Separately on Monday, a group of refugee organizations and individuals filed a lawsuit in Seattle federal court challenging Trump’s decision to suspend entry of refugees from 11 countries, nine of which are majority Muslim, for at least 90 days.
Trump issued his first travel ban targeting several Muslim-majority countries in January, just a week after he took office, and then issued a revised one after the first was blocked by the courts. The second one expired in September after a long court fight and was replaced with another revised version.
Trump has said the travel ban is needed to protect the United States from terrorism by Muslim militants.
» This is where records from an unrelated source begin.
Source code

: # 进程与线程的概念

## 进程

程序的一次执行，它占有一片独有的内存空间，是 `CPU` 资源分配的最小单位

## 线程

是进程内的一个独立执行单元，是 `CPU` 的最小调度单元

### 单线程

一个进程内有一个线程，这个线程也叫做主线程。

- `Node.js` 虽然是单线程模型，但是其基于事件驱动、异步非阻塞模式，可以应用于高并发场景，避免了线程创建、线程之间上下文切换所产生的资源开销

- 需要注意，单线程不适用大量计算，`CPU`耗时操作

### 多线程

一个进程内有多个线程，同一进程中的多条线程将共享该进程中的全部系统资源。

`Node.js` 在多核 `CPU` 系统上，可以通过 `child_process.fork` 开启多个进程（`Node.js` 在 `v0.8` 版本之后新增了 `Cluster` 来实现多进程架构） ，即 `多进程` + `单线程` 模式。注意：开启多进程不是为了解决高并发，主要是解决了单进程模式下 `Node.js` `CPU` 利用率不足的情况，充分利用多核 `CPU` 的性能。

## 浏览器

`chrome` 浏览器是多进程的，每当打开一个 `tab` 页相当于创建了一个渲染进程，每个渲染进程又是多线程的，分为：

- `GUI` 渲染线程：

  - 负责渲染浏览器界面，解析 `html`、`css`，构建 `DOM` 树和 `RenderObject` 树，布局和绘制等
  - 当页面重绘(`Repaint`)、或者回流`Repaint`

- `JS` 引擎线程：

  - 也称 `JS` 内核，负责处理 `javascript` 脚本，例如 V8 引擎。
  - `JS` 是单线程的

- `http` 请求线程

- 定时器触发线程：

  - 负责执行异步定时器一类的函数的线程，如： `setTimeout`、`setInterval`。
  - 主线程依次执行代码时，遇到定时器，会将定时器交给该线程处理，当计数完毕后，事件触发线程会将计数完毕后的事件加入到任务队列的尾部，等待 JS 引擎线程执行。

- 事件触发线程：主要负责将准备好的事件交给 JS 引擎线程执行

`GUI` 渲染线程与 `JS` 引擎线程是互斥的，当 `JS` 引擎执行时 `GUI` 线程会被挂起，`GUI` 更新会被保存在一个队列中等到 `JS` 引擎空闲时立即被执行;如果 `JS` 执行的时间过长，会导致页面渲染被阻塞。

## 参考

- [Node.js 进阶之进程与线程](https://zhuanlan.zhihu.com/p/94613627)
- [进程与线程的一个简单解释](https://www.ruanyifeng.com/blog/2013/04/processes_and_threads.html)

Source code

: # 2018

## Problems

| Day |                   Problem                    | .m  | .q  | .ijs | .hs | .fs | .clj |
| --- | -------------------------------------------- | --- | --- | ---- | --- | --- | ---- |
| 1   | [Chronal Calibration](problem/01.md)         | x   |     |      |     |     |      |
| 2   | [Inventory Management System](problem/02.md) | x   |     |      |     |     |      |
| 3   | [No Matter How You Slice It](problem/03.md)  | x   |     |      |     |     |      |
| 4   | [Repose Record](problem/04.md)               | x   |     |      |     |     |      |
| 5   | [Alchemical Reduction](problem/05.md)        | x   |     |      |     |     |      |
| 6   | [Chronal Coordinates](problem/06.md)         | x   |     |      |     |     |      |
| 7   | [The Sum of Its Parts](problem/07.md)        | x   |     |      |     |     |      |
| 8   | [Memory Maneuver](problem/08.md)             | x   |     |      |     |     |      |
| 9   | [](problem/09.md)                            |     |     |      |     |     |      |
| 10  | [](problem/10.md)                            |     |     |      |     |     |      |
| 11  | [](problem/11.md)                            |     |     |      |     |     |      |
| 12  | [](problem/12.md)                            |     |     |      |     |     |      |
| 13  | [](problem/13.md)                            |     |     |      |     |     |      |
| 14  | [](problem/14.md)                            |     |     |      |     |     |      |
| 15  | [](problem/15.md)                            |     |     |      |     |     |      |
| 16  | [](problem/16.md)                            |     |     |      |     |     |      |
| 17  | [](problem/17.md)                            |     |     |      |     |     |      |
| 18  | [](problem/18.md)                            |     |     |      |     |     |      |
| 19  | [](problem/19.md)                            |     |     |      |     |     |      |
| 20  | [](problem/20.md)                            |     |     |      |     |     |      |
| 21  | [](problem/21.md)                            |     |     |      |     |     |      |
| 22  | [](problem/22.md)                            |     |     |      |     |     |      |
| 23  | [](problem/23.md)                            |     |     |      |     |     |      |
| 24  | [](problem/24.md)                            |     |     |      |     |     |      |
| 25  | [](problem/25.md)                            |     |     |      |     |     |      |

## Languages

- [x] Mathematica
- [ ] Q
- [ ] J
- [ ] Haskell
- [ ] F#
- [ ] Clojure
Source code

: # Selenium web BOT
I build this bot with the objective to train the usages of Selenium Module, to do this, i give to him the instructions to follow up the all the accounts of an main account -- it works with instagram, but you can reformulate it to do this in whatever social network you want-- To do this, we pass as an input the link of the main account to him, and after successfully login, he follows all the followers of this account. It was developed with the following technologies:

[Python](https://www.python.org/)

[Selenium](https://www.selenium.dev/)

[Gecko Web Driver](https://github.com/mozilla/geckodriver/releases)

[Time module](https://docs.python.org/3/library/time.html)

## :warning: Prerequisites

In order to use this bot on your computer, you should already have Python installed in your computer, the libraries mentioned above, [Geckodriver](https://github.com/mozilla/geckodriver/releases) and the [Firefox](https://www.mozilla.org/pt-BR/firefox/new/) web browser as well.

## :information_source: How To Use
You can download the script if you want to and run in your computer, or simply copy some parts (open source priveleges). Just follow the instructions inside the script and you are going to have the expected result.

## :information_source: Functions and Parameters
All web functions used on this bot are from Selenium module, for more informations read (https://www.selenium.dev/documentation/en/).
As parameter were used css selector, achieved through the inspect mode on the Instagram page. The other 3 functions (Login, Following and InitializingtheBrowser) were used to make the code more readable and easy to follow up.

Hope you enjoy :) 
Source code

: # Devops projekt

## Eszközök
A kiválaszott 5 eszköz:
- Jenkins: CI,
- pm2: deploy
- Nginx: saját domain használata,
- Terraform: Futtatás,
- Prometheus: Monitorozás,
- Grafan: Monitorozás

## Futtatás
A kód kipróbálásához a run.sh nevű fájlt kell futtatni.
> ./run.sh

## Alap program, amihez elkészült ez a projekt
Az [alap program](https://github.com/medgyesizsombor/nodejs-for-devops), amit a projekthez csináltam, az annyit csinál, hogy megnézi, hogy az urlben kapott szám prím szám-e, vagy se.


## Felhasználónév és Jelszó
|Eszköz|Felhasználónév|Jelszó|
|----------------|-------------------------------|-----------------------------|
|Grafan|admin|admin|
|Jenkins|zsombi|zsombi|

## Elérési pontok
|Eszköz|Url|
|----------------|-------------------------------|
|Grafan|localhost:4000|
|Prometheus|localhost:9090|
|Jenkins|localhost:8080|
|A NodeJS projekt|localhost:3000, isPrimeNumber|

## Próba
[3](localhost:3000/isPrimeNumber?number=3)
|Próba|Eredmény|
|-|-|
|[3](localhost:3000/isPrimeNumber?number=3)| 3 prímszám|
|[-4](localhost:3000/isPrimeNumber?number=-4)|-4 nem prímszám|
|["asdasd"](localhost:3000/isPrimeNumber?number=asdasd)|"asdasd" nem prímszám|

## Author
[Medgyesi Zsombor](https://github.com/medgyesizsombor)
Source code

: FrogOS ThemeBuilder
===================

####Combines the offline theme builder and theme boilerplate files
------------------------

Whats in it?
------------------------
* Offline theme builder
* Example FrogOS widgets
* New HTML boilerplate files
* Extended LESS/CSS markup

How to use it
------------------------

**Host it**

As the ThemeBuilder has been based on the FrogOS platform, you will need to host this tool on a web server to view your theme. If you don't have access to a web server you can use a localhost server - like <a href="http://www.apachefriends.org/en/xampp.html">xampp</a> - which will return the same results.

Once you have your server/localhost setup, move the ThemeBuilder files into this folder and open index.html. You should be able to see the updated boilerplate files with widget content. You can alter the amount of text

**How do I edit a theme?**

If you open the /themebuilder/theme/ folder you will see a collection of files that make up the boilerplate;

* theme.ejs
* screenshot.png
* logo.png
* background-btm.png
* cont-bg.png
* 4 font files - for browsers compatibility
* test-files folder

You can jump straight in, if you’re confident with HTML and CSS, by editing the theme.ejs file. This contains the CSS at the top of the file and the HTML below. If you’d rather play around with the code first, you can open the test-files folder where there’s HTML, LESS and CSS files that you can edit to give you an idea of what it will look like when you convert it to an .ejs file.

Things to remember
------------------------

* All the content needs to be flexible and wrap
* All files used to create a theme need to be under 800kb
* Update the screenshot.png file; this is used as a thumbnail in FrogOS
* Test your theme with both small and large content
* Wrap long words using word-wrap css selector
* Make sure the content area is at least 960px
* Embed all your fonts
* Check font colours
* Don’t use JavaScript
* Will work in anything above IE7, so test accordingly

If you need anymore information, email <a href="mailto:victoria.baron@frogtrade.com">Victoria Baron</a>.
As a candidate, Trump had promised “a total and complete shutdown of Muslims entering the United States.”
Critics of the travel ban in its various iterations call it a “Muslim ban” that violates the U.S. Constitution by discriminating on the basis of religion.
The 9th Circuit is due to hear oral arguments in the case on Dec. 6. In a parallel case from Maryland, a judge also ruled against the Trump administration and partially blocked the ban from going into effect.
An appeal in the Maryland case is being heard on Dec. 8 by the 4th U.S. Circuit Court of Appeals in Richmond, Virginia. The Maryland case was brought by the American Civil Liberties Union, which represents several advocacy groups, including the International Refugee Assistance Project.